Exercise: What lines of the listing include the string "processor"? Show them all.

Entries shown:

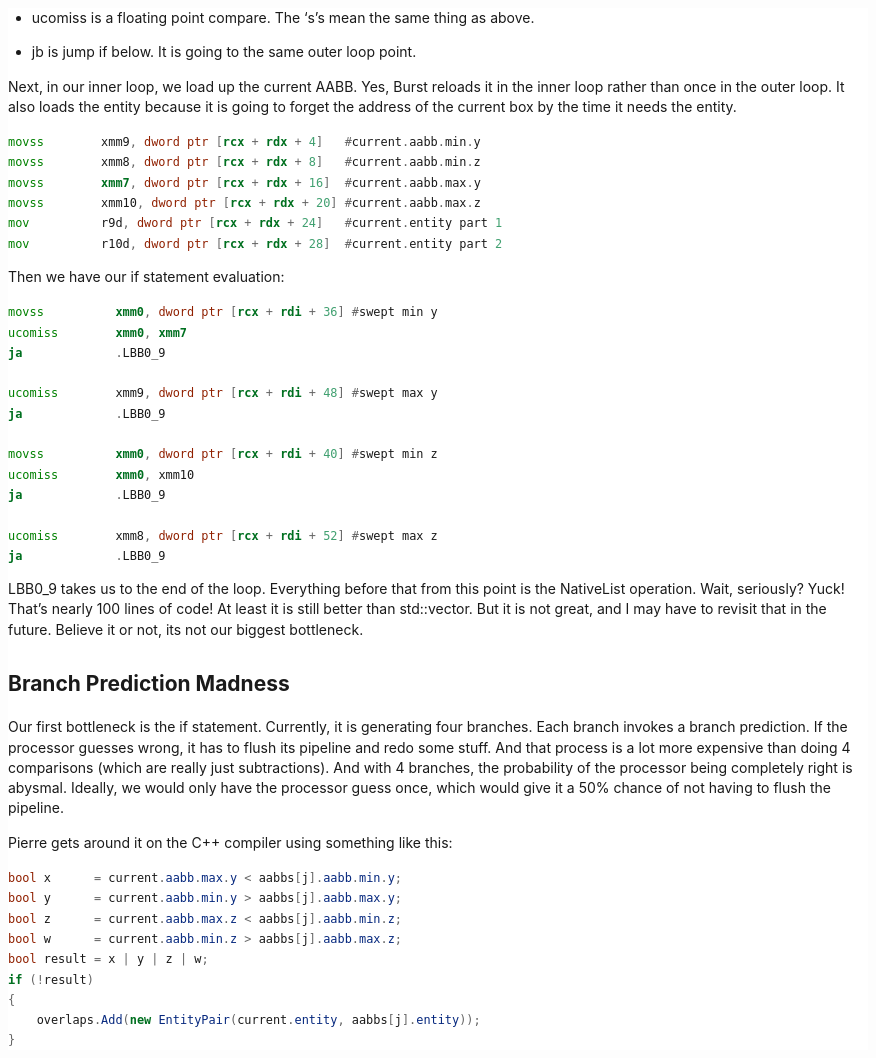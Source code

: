 -   ucomiss is a floating point compare. The ‘s’s mean the same thing as above.

-   jb is jump if below. It is going to the same outer loop point.

Next, in our inner loop, we load up the current AABB. Yes, Burst reloads it in
the inner loop rather than once in the outer loop. It also loads the entity
because it is going to forget the address of the current box by the time it
needs the entity.

```asm
movss        xmm9, dword ptr [rcx + rdx + 4]   #current.aabb.min.y
movss        xmm8, dword ptr [rcx + rdx + 8]   #current.aabb.min.z
movss        xmm7, dword ptr [rcx + rdx + 16]  #current.aabb.max.y
movss        xmm10, dword ptr [rcx + rdx + 20] #current.aabb.max.z
mov          r9d, dword ptr [rcx + rdx + 24]   #current.entity part 1
mov          r10d, dword ptr [rcx + rdx + 28]  #current.entity part 2
```

Then we have our if statement evaluation:

```asm
movss          xmm0, dword ptr [rcx + rdi + 36] #swept min y
ucomiss        xmm0, xmm7
ja             .LBB0_9

ucomiss        xmm9, dword ptr [rcx + rdi + 48] #swept max y
ja             .LBB0_9

movss          xmm0, dword ptr [rcx + rdi + 40] #swept min z
ucomiss        xmm0, xmm10
ja             .LBB0_9

ucomiss        xmm8, dword ptr [rcx + rdi + 52] #swept max z
ja             .LBB0_9
```

LBB0_9 takes us to the end of the loop. Everything before that from this point
is the NativeList operation. Wait, seriously? Yuck! That’s nearly 100 lines of
code! At least it is still better than std::vector. But it is not great, and I
may have to revisit that in the future. Believe it or not, its not our biggest
bottleneck.

## Branch Prediction Madness

Our first bottleneck is the if statement. Currently, it is generating four
branches. Each branch invokes a branch prediction. If the processor guesses
wrong, it has to flush its pipeline and redo some stuff. And that process is a
lot more expensive than doing 4 comparisons (which are really just
subtractions). And with 4 branches, the probability of the processor being
completely right is abysmal. Ideally, we would only have the processor guess
once, which would give it a 50% chance of not having to flush the pipeline.

Pierre gets around it on the C++ compiler using something like this:

```csharp
bool x      = current.aabb.max.y < aabbs[j].aabb.min.y;
bool y      = current.aabb.min.y > aabbs[j].aabb.max.y;
bool z      = current.aabb.max.z < aabbs[j].aabb.min.z;
bool w      = current.aabb.min.z > aabbs[j].aabb.max.z;
bool result = x | y | z | w;
if (!result)
{
    overlaps.Add(new EntityPair(current.entity, aabbs[j].entity));
}
```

Response box:
branches. Each branch invokes a branch prediction. If the processor guesses
subtractions). And with 4 branches, the probability of the processor being
completely right is abysmal. Ideally, we would only have the processor guess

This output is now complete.